1. It's not like Autozone Park up the street, the park was sold to a non-profit.
2. I don't know what Autozone paid for their park, $1000 seems like a steal. Unless they sold just a few hundred square feet of the park, in which case, this could get worse before it gets better. I'd throw the village $5000 apiece for my neighbors' easements tomorrow.
3. If I were a white nationalist or an avid historical preservationist and this move were anything other than on the up and up, which it kinda-sorta doesn't appear to be, this wouldn't allay my hatred of modern government/society or fears about being written into wrongly or entirely out of history.
Nothing inherently wrong with nonprofits.
Nothing inherently wrong with nonprofits.
That depends on your view(s) of capitalism. More along the lines of what I was saying, it doesn't appear that it was a bidding war or an offer was made by a wealthy corporate interest. For all we know and/or as near as anybody can tell, Memphis Greenspace is no more than a shell company created by the same public officials that tried to take the statues down before and ended up selling it to the non-profit for $1000. Autozone, OTOH.
Might as well have Mayor Daily bulldozing airports in the middle of the night and Christie shutting down George Washington Bridge.
1. It's not like Autozone Park up the street, the park was sold to a non-profit.
Libertarians against charity, news at 5.
2. I don't know what Autozone paid for their park, $1000 seems like a steal.
Why?
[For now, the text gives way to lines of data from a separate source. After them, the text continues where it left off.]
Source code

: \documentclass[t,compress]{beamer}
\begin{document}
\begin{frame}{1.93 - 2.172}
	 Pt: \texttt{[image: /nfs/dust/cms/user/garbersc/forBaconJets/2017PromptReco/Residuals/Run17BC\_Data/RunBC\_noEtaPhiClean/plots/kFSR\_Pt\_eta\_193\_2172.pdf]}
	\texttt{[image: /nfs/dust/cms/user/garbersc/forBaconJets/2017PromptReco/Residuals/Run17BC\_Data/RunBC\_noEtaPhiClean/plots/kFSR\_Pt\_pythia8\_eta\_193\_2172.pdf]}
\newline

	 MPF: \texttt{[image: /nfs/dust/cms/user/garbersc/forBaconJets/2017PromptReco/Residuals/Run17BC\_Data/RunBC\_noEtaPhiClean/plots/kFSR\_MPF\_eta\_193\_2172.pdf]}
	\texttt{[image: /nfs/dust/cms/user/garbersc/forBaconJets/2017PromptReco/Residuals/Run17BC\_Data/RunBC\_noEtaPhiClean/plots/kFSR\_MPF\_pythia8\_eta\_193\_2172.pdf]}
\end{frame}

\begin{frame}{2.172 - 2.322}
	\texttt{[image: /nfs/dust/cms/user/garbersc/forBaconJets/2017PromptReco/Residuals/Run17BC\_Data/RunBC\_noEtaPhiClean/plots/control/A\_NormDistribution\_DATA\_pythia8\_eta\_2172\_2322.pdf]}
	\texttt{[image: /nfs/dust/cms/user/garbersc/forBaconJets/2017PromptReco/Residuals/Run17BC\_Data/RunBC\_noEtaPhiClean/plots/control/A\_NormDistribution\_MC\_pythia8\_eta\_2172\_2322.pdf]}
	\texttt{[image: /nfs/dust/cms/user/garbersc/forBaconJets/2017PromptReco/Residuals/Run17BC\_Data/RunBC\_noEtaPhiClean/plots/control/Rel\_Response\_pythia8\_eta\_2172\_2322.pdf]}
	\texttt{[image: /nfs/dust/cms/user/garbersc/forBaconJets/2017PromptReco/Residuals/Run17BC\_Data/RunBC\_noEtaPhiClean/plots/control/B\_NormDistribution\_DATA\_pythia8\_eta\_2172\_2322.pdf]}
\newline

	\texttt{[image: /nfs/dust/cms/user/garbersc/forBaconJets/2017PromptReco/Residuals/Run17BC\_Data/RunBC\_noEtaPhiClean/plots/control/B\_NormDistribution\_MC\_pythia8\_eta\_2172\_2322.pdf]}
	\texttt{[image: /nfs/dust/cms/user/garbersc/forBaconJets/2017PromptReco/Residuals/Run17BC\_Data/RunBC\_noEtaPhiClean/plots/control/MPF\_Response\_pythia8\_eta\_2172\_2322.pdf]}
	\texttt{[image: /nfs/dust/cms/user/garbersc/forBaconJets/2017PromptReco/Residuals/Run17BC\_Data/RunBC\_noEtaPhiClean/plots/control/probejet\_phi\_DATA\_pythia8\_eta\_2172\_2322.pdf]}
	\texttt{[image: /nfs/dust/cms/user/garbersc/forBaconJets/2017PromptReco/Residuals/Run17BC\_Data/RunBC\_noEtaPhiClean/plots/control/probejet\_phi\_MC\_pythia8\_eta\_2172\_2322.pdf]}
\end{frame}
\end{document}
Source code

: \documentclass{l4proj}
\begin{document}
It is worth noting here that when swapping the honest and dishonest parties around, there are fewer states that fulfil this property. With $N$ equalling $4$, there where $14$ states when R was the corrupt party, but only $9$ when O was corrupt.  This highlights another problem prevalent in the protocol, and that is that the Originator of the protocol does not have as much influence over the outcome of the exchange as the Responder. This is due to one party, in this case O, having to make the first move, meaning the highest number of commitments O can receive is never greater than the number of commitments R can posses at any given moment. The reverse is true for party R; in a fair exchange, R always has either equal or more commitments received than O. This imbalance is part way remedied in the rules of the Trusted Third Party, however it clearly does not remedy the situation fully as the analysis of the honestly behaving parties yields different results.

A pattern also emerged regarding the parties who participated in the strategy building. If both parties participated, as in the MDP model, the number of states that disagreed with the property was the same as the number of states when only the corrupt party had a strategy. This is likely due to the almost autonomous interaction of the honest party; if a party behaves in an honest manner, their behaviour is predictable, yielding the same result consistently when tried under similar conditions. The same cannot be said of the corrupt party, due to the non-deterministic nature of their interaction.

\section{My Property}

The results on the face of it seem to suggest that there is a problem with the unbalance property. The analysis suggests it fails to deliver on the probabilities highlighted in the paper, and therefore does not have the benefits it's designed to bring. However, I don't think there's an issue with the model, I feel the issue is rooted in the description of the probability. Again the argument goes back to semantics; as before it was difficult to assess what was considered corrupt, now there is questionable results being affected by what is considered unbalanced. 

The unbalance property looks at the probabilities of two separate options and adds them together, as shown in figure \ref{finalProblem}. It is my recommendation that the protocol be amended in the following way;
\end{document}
They're not allowed to develop it or charge for admission.
Why not let the market decide the value of the land?
Also, the ordinance itself calls for "the sale and/or conveyance, at reduced or no cost...."
The market didn't decide the value of the land. The City Council wanted to get rid of the memorials and came up with a cheap and easy way to do it. So what decided the value of the land was not the market but opportunistic politics. What does anyone think would have happened if a pro-Confederacy non-profit had tried to outbid this non-profit for the same land? Three guesses, and the first two don't count.
Libertarians against charity, news at 5.
A non-profit is not intrinsically a charity. Especially not a non-profit formed and chaired by a County Commissioner. It's crony capitalism without the capitalism.
The NFL
Instead of going through the legal machinations to remove these Confederate statues, wouldn't it be easier to post a disclaimer on each statue?
It could read" This is a statue of a traitor. In a perfect workd he would have been tried and hung for treason 150 years ago.".
"world"
Yeah, but something tells me the Memphis City Council won't be selling park land for $1,000 to the KKK. They should have at least sold the land for what it's worth. But I guess at least they've eliminated the future maintenance costs.
How much you wanna bet they keep maintaining the park?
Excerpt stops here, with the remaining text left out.